To identify the DEV UL41 gene type, we studied its transcription and expression kinetics at different time points post-infection using RT-qPCR and western blot analysis, respectively. Based on previous studies [
32,
37,
48,
49], we suggested that accumulation of the DEV pUL41 may occur during the late stage of infection. IE genes are expressed in the presence of CHX, a protein synthesis inhibitor, while transcription of E and L genes is suppressed in the presence of CHX [
50]. To investigate this further, we treated the infected cells with a DNA polymerase inhibitor, ACV, and a protein synthesis inhibitor, CHX, and observed that the UL41 gene was inhibited in both the ACV and CHX groups. Thus, the DEV UL41 gene was a γ2 gene and strictly dependent on the onset or completion of lytic DNA amplification. Mass spectrometry is an efficient means to identify protein composition of complex samples and has been performed in the analysis of various herpesviruses [
39,
40,
51‐
53]. Based on the emPAI,DEV pUL41 is a low-abundance virion component, which means that DEV pUL41 may share identical characteristics with the HSV-1 VHS protein, which is essential for viral infection.

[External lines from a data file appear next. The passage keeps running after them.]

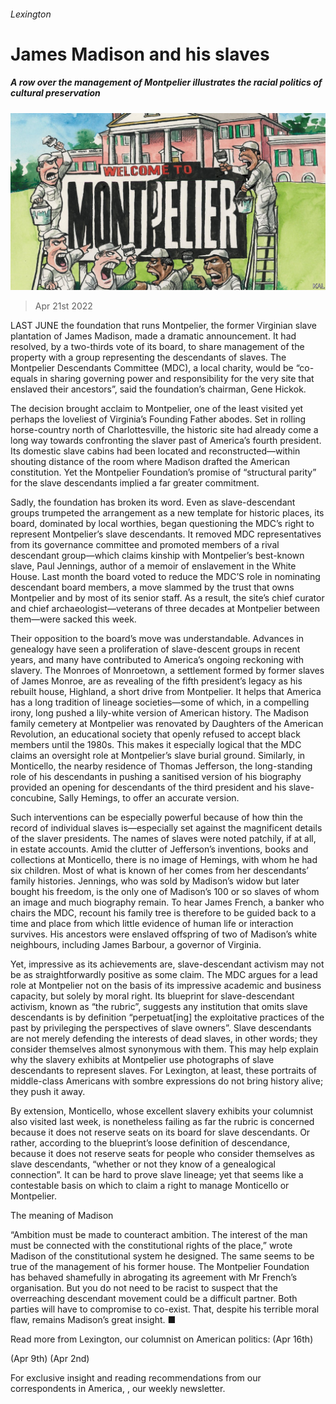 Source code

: ###### Lexington

# James Madison and his slaves 

##### A row over the management of Montpelier illustrates the racial politics of cultural preservation 

![image](images/20220423_USD000_0.jpg) 

> Apr 21st 2022 

LAST JUNE the foundation that runs Montpelier, the former Virginian slave plantation of James Madison, made a dramatic announcement. It had resolved, by a two-thirds vote of its board, to share management of the property with a group representing the descendants of slaves. The Montpelier Descendants Committee (MDC), a local charity, would be “co-equals in sharing governing power and responsibility for the very site that enslaved their ancestors”, said the foundation’s chairman, Gene Hickok.

The decision brought acclaim to Montpelier, one of the least visited yet perhaps the loveliest of Virginia’s Founding Father abodes. Set in rolling horse-country north of Charlottesville, the historic site had already come a long way towards confronting the slaver past of America’s fourth president. Its domestic slave cabins had been located and reconstructed—within shouting distance of the room where Madison drafted the American constitution. Yet the Montpelier Foundation’s promise of “structural parity” for the slave descendants implied a far greater commitment.


Sadly, the foundation has broken its word. Even as slave-descendant groups trumpeted the arrangement as a new template for historic places, its board, dominated by local worthies, began questioning the MDC’s right to represent Montpelier’s slave descendants. It removed MDC representatives from its governance committee and promoted members of a rival descendant group—which claims kinship with Montpelier’s best-known slave, Paul Jennings, author of a memoir of enslavement in the White House. Last month the board voted to reduce the MDC’S role in nominating descendant board members, a move slammed by the trust that owns Montpelier and by most of its senior staff. As a result, the site’s chief curator and chief archaeologist—veterans of three decades at Montpelier between them—were sacked this week.

Their opposition to the board’s move was understandable. Advances in genealogy have seen a proliferation of slave-descent groups in recent years, and many have contributed to America’s ongoing reckoning with slavery. The Monroes of Monroetown, a settlement formed by former slaves of James Monroe, are as revealing of the fifth president’s legacy as his rebuilt house, Highland, a short drive from Montpelier. It helps that America has a long tradition of lineage societies—some of which, in a compelling irony, long pushed a lily-white version of American history. The Madison family cemetery at Montpelier was renovated by Daughters of the American Revolution, an educational society that openly refused to accept black members until the 1980s. This makes it especially logical that the MDC claims an oversight role at Montpelier’s slave burial ground. Similarly, in Monticello, the nearby residence of Thomas Jefferson, the long-standing role of his descendants in pushing a sanitised version of his biography provided an opening for descendants of the third president and his slave-concubine, Sally Hemings, to offer an accurate version.

Such interventions can be especially powerful because of how thin the record of individual slaves is—especially set against the magnificent details of the slaver presidents. The names of slaves were noted patchily, if at all, in estate accounts. Amid the clutter of Jefferson’s inventions, books and collections at Monticello, there is no image of Hemings, with whom he had six children. Most of what is known of her comes from her descendants’ family histories. Jennings, who was sold by Madison’s widow but later bought his freedom, is the only one of Madison’s 100 or so slaves of whom an image and much biography remain. To hear James French, a banker who chairs the MDC, recount his family tree is therefore to be guided back to a time and place from which little evidence of human life or interaction survives. His ancestors were enslaved offspring of two of Madison’s white neighbours, including James Barbour, a governor of Virginia.

Yet, impressive as its achievements are, slave-descendant activism may not be as straightforwardly positive as some claim. The MDC argues for a lead role at Montpelier not on the basis of its impressive academic and business capacity, but solely by moral right. Its blueprint for slave-descendant activism, known as “the rubric”, suggests any institution that omits slave descendants is by definition “perpetuat[ing] the exploitative practices of the past by privileging the perspectives of slave owners”. Slave descendants are not merely defending the interests of dead slaves, in other words; they consider themselves almost synonymous with them. This may help explain why the slavery exhibits at Montpelier use photographs of slave descendants to represent slaves. For Lexington, at least, these portraits of middle-class Americans with sombre expressions do not bring history alive; they push it away.

By extension, Monticello, whose excellent slavery exhibits your columnist also visited last week, is nonetheless failing as far the rubric is concerned because it does not reserve seats on its board for slave descendants. Or rather, according to the blueprint’s loose definition of descendance, because it does not reserve seats for people who consider themselves as slave descendants, “whether or not they know of a genealogical connection”. It can be hard to prove slave lineage; yet that seems like a contestable basis on which to claim a right to manage Monticello or Montpelier.

The meaning of Madison

“Ambition must be made to counteract ambition. The interest of the man must be connected with the constitutional rights of the place,” wrote Madison of the constitutional system he designed. The same seems to be true of the management of his former house. The Montpelier Foundation has behaved shamefully in abrogating its agreement with Mr French’s organisation. But you do not need to be racist to suspect that the overreaching descendant movement could be a difficult partner. Both parties will have to compromise to co-exist. That, despite his terrible moral flaw, remains Madison’s great insight. ■

Read more from Lexington, our columnist on American politics: (Apr 16th)

 (Apr 9th) (Apr 2nd)

For exclusive insight and reading recommendations from our correspondents in America, , our weekly newsletter.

Intracellular viral protein localization is associated with viral protein function, but intracellular DEV pUL41 localization is undocumented. We analyzed DEV pUL41 intracellular localization by IFA using the mouse anti-UL41 protein polyclonal antibody. The results showed that DEV UL41 protein-specific fluorescence was distributed throughout the cells and that the signal was mainly present in the cytoplasm. According to previous studies [
19,
45], the HSV-1 VHS protein is delivered to the cytoplasm of newly infected cells to degrade cellular mRNAs. This degradation process contributes to shutting off host protein synthesis, redirecting the cellular machinery from host to viral gene expression, and disrupting pre-existing polyribosomes. These processes comprise the major early mechanism through which the virus blocks the host’s response to infection. Studies by other investigators [
21] have shown that the wild-type HSV-1 VHS protein localizes initially to the nucleus and then is translocated to the cytoplasm. The protein, which can shuttle between the nucleus and the cytoplasm, contains a putative nuclear export signal (NES), but no obvious NLS has been identified. Another late tegument HSV-1 protein, pUL47 (or VP13/14), which binds RNA and shuttles between the cytoplasm and the nucleus [
54], can regulate subcellular localization of some viral and cellular proteins that interact with it, may be involved in translocating VHS to the nucleus [
55‐
57]. VHS-RNase and VP13/14 must assemble with newly synthesized and processed mRNA in the nucleus prior to VHS-RNase/VP13/14 translocation to the cytoplasm, where VHS-RNase then degrades the mRNA. Early in the infection, VHS function is regulated by VP13/14, which attenuates degradation of all kinetic classes of viral mRNAs and stable host mRNAs in the infected cells with no apparent effect on the stability of AU-rich mRNAs [
42]. Sequence prediction reveals that DEV UL41 contains NES motifs but no NLS motifs. Based on these reports, we also found that DEV pUL41 could not localize autonomously to the nucleus and that DEV pUL47 translocated pUL41 into the nucleus in the absence of other viral proteins; these processes were dependent on predicted pUL47 NLS signals.
From these data, we concluded that DEV UL41 is a γ2 gene that encodes a structural protein similar to HSV-1 VHS. DEV pUL41 may be essential for viral infection, functioning in the cytoplasm of infected cells and interacting with pUL47 to affect viral and host genes, but additional studies are required to confirm this.